BEGIN LISTED RECORDS

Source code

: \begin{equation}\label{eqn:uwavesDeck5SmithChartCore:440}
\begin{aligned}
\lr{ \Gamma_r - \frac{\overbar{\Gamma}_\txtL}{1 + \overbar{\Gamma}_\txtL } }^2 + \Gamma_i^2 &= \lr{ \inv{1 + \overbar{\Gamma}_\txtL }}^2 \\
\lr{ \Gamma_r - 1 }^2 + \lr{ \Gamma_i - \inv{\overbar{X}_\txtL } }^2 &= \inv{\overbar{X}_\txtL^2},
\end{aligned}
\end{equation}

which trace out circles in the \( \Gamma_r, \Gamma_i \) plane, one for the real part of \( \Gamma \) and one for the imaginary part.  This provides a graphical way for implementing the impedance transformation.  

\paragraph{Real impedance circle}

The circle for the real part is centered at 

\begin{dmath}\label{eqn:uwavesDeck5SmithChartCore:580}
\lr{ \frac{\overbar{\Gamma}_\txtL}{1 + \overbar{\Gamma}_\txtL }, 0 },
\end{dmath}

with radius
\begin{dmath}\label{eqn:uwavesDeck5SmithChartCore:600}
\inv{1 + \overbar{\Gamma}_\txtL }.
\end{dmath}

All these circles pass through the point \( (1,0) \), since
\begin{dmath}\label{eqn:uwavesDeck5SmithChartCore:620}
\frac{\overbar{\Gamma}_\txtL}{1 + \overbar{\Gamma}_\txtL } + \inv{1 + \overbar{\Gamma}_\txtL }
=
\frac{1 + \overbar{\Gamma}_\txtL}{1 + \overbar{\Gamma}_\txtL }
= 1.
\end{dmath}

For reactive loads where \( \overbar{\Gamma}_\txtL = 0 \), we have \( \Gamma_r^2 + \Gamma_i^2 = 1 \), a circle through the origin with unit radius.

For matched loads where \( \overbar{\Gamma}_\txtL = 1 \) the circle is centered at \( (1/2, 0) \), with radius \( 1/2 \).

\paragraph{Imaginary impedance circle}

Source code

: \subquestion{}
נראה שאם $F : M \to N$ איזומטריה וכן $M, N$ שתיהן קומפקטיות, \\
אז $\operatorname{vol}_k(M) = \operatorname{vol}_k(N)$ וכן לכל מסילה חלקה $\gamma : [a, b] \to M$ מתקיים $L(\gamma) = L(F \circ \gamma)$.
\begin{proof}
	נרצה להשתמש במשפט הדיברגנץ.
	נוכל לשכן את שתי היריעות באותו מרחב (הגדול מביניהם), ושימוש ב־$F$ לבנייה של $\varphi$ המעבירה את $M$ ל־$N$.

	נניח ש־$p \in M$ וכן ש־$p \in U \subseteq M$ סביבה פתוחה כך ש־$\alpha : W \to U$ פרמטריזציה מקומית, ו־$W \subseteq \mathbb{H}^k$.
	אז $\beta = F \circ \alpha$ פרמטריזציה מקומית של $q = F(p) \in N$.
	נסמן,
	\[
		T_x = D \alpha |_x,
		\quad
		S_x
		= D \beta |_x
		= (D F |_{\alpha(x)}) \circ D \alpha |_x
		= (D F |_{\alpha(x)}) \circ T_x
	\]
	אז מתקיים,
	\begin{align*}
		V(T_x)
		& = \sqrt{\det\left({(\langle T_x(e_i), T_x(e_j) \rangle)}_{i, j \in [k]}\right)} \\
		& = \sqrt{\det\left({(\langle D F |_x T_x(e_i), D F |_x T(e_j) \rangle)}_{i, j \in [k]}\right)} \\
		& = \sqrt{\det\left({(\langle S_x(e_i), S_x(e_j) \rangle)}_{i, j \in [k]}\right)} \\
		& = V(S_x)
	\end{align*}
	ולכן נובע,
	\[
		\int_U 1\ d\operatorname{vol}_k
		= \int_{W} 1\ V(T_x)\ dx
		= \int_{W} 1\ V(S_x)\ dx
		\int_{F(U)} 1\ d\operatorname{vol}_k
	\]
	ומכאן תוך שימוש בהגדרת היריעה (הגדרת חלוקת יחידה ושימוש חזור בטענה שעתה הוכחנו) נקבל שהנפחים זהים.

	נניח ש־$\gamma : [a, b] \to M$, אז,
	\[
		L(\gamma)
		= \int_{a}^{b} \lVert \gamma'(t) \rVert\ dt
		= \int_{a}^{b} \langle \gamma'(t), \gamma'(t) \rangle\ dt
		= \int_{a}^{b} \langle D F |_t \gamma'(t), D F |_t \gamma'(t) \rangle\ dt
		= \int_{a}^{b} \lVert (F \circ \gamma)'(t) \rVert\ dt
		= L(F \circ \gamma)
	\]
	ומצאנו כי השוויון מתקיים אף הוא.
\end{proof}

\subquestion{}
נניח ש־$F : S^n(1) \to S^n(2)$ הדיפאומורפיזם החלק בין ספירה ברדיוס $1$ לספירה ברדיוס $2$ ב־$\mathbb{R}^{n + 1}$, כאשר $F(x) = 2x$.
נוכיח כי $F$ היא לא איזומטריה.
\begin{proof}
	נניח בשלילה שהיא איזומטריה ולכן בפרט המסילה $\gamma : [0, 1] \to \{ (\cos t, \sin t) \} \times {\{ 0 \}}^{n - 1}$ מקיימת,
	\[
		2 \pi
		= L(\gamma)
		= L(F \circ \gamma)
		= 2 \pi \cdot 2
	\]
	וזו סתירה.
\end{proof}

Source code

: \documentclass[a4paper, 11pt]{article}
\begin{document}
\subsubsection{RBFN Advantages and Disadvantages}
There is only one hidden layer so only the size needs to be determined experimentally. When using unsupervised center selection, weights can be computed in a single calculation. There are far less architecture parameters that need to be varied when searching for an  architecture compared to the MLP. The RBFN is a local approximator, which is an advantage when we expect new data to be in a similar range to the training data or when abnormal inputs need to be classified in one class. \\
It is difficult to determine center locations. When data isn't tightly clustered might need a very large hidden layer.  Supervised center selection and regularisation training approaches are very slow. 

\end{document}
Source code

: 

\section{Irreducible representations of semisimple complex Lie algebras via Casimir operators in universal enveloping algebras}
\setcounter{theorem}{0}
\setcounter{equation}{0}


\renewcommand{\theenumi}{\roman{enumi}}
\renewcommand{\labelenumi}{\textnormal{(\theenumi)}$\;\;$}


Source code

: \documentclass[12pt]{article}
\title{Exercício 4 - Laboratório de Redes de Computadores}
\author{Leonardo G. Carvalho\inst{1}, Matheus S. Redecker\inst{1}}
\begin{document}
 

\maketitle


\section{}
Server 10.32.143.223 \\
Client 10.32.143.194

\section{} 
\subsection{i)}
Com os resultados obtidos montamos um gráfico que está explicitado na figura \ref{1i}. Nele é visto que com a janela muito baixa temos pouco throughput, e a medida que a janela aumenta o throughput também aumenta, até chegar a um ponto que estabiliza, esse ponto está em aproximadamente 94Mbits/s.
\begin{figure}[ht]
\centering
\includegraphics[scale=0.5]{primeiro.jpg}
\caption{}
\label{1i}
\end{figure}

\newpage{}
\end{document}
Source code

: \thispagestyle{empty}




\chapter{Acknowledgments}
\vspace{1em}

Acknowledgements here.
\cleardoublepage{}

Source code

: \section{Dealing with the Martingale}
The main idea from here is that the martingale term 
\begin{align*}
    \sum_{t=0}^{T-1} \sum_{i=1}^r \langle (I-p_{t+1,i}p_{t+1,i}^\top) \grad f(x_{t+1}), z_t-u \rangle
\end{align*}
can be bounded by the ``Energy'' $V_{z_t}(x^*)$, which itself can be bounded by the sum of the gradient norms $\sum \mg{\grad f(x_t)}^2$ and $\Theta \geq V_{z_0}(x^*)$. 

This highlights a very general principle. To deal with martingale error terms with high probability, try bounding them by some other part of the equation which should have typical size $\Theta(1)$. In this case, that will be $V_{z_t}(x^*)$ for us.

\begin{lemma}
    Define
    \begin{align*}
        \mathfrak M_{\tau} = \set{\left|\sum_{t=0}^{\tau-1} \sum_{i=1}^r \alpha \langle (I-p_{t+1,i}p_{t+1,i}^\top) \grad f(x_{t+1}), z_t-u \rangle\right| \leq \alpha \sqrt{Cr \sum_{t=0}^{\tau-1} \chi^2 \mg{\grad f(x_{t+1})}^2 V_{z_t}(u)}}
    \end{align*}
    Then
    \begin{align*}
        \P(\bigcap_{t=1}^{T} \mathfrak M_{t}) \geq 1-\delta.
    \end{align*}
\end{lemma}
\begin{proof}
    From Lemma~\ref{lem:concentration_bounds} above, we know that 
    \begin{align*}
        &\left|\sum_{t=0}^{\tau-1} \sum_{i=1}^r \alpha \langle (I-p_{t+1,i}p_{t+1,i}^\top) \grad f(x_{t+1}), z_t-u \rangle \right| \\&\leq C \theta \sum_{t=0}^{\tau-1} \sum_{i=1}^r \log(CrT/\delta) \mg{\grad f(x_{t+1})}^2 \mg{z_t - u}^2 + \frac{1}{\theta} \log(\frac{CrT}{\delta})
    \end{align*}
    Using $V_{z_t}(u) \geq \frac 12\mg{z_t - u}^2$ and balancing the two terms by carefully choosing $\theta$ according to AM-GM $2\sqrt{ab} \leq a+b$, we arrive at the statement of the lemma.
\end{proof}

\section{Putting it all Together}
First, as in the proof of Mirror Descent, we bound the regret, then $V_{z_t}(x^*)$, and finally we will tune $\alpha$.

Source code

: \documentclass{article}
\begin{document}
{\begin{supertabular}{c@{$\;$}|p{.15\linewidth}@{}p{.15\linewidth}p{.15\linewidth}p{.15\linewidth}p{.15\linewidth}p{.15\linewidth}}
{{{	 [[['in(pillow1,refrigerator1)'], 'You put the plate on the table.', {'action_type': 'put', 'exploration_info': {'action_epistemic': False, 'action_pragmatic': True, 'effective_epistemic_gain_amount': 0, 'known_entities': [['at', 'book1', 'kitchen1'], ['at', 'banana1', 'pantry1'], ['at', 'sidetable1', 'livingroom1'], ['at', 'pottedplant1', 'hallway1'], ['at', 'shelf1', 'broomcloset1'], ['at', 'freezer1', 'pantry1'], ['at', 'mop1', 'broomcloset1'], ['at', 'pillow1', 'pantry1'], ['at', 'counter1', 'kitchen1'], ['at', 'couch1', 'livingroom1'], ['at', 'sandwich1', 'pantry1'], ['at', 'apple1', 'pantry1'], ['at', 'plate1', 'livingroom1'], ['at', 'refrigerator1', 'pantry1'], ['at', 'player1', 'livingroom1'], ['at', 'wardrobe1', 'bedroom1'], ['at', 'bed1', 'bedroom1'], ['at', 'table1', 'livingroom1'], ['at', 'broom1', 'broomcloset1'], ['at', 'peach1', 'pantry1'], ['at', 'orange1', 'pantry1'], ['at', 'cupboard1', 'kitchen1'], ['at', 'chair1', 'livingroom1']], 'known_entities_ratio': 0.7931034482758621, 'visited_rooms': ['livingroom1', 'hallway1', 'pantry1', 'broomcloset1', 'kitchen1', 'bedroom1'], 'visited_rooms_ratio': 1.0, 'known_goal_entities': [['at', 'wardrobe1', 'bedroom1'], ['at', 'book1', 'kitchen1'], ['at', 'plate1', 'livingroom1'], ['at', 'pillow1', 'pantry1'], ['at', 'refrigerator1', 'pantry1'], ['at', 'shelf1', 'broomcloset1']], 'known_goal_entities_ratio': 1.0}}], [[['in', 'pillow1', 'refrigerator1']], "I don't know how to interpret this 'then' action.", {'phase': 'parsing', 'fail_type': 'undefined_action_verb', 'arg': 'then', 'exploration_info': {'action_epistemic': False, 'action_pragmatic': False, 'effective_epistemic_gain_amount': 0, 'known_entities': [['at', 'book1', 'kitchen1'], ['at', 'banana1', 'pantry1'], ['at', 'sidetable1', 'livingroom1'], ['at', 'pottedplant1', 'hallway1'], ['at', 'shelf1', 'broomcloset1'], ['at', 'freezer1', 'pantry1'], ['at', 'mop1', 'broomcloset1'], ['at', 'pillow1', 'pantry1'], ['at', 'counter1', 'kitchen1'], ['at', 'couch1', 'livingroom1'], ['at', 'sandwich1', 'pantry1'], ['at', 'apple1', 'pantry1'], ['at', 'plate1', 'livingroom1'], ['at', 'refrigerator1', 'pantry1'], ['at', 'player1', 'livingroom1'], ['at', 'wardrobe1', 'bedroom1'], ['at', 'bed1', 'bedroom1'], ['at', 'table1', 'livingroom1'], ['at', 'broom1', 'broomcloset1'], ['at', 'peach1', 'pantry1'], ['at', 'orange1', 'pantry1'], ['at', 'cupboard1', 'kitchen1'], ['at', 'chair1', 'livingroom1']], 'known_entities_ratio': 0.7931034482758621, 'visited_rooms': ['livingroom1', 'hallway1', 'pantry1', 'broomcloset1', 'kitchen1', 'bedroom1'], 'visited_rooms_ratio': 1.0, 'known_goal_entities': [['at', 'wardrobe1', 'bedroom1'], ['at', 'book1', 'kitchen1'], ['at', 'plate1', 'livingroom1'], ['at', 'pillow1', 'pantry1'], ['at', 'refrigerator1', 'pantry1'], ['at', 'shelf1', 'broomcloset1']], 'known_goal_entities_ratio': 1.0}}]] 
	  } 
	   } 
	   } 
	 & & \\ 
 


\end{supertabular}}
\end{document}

END LISTED RECORDS

• **REQUIREMENT**: Show every line above where "part" is found.

• **TASK SOLUTION**:
which trace out circles in the \( \Gamma_r, \Gamma_i \) plane, one for the real part of \( \Gamma \) and one for the imaginary part.  This provides a graphical way for implementing the impedance transformation.  
The circle for the real part is centered at 
This highlights a very general principle. To deal with martingale error terms with high probability, try bounding them by some other part of the equation which should have typical size $\Theta(1)$. In this case, that will be $V_{z_t}(x^*)$ for us.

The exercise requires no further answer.